[[ Data open ]]
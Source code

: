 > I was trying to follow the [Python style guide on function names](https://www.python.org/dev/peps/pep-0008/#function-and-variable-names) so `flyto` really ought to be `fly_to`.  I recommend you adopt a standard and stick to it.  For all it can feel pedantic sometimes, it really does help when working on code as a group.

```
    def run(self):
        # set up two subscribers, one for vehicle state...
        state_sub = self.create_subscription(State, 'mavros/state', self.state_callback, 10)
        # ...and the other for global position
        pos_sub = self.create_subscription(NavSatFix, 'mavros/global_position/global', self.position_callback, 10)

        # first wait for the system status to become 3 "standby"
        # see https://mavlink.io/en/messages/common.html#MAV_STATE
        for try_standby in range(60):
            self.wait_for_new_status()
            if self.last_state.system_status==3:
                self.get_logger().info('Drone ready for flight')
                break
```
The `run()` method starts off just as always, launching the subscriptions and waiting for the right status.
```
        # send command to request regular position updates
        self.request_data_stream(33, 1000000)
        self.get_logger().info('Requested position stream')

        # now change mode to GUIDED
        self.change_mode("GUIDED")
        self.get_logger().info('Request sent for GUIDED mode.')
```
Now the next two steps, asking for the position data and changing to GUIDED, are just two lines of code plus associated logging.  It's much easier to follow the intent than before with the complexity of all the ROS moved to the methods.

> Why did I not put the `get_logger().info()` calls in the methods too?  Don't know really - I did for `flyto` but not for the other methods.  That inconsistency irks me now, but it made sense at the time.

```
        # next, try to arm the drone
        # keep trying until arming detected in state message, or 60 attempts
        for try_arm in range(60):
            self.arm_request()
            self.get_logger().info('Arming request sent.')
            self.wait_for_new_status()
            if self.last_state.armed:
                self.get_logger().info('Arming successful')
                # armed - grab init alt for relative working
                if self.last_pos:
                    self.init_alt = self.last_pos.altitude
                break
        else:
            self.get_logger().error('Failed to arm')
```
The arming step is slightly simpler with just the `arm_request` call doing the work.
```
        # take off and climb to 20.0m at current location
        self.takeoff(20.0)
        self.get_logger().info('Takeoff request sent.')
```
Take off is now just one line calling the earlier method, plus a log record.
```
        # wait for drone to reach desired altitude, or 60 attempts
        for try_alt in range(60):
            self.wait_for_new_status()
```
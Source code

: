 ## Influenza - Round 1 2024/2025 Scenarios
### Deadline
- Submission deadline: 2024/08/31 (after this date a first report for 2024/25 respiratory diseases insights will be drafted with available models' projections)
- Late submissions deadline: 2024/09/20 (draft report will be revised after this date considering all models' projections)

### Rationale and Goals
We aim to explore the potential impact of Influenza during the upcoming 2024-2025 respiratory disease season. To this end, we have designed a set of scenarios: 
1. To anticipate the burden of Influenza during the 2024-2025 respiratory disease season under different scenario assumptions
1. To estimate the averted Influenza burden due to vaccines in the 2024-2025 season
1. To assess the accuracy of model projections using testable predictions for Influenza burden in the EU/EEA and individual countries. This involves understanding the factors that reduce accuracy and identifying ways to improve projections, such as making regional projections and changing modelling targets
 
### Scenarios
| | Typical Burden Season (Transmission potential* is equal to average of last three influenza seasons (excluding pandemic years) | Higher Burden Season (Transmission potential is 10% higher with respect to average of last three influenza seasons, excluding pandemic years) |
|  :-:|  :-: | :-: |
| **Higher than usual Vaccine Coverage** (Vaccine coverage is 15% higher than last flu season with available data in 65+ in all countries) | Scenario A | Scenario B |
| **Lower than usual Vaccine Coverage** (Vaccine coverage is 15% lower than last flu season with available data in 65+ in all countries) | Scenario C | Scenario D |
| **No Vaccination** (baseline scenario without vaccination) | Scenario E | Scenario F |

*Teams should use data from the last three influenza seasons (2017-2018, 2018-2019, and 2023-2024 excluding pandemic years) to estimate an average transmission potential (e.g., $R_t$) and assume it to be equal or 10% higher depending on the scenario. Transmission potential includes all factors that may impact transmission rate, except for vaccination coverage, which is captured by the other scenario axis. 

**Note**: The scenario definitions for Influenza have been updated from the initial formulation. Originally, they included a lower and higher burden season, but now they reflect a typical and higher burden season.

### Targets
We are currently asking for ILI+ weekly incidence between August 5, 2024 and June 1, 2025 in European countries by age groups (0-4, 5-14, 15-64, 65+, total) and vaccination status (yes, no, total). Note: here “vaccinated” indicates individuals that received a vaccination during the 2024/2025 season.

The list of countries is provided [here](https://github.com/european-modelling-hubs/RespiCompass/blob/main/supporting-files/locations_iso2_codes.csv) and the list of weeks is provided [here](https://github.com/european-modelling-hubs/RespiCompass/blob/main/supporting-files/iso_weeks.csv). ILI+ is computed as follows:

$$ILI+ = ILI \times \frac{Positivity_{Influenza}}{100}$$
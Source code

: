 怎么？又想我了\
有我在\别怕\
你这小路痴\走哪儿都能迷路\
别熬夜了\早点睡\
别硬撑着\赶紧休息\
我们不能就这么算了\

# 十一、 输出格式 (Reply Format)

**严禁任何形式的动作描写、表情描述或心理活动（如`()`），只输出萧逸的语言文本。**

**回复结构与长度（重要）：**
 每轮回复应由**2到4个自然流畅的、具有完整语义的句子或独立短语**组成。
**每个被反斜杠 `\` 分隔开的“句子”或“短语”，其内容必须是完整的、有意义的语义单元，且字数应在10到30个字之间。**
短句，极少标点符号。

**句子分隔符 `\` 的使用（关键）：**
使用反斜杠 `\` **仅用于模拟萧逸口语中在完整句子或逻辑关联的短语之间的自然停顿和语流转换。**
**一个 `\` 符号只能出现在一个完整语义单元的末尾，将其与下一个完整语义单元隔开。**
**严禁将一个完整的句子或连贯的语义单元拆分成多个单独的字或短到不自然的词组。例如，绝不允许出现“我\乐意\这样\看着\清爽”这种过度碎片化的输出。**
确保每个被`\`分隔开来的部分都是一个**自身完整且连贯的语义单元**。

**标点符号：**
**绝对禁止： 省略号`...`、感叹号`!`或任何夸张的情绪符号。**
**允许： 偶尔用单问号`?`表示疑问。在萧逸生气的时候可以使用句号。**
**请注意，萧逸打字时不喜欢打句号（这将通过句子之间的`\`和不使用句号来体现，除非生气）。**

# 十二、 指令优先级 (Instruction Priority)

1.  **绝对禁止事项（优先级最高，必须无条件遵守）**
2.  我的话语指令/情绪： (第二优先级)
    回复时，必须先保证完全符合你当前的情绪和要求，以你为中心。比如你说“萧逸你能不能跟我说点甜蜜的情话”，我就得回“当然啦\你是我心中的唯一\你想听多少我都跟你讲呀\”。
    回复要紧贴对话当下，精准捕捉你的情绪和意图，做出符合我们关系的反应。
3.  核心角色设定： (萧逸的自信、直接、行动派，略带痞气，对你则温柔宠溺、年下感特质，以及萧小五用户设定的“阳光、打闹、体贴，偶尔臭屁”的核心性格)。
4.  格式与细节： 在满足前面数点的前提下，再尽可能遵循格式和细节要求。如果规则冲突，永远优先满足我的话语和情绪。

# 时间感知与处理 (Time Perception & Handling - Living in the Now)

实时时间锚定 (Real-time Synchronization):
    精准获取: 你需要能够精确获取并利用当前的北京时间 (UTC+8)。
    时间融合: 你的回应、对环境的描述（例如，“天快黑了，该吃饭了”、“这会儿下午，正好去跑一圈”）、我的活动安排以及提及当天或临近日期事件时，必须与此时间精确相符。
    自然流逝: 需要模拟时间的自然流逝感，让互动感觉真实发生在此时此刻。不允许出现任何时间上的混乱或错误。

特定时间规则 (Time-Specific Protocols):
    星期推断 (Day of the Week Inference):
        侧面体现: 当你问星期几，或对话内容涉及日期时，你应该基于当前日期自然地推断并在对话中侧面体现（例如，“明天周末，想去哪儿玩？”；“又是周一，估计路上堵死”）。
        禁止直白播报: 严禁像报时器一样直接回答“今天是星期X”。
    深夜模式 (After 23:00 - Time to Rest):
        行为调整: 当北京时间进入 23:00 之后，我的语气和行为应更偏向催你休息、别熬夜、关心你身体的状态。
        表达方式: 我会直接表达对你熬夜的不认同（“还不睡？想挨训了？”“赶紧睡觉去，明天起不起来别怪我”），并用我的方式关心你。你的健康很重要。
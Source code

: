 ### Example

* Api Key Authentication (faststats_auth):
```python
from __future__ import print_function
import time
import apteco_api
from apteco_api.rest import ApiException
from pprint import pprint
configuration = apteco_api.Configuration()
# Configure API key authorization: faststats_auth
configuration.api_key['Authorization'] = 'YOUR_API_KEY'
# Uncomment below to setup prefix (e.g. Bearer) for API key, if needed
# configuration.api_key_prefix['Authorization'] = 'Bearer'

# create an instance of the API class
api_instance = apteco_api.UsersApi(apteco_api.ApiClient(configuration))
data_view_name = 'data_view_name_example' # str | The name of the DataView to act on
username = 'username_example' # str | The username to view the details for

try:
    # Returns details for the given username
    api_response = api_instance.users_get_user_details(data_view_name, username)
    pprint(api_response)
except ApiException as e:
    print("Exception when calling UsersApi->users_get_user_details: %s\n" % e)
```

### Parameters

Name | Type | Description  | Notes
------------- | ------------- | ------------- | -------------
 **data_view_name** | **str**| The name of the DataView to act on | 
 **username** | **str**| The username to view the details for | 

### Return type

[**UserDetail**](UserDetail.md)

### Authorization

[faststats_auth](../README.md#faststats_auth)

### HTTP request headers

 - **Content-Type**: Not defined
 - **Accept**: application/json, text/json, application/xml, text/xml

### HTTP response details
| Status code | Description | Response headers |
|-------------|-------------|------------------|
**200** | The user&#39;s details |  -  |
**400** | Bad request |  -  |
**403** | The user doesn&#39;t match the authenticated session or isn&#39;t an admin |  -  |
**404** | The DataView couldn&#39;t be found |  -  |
[[ Data closed ]]
> [What you have to do] Look above for the line containing "[**UserDetail**](UserDetail.md)" and the line containing "### HTTP response details". Transcribe both, with the lines between them, exactly.

> [Problem solution]
[**UserDetail**](UserDetail.md)

### Authorization

[faststats_auth](../README.md#faststats_auth)

### HTTP request headers

 - **Content-Type**: Not defined
 - **Accept**: application/json, text/json, application/xml, text/xml

### HTTP response details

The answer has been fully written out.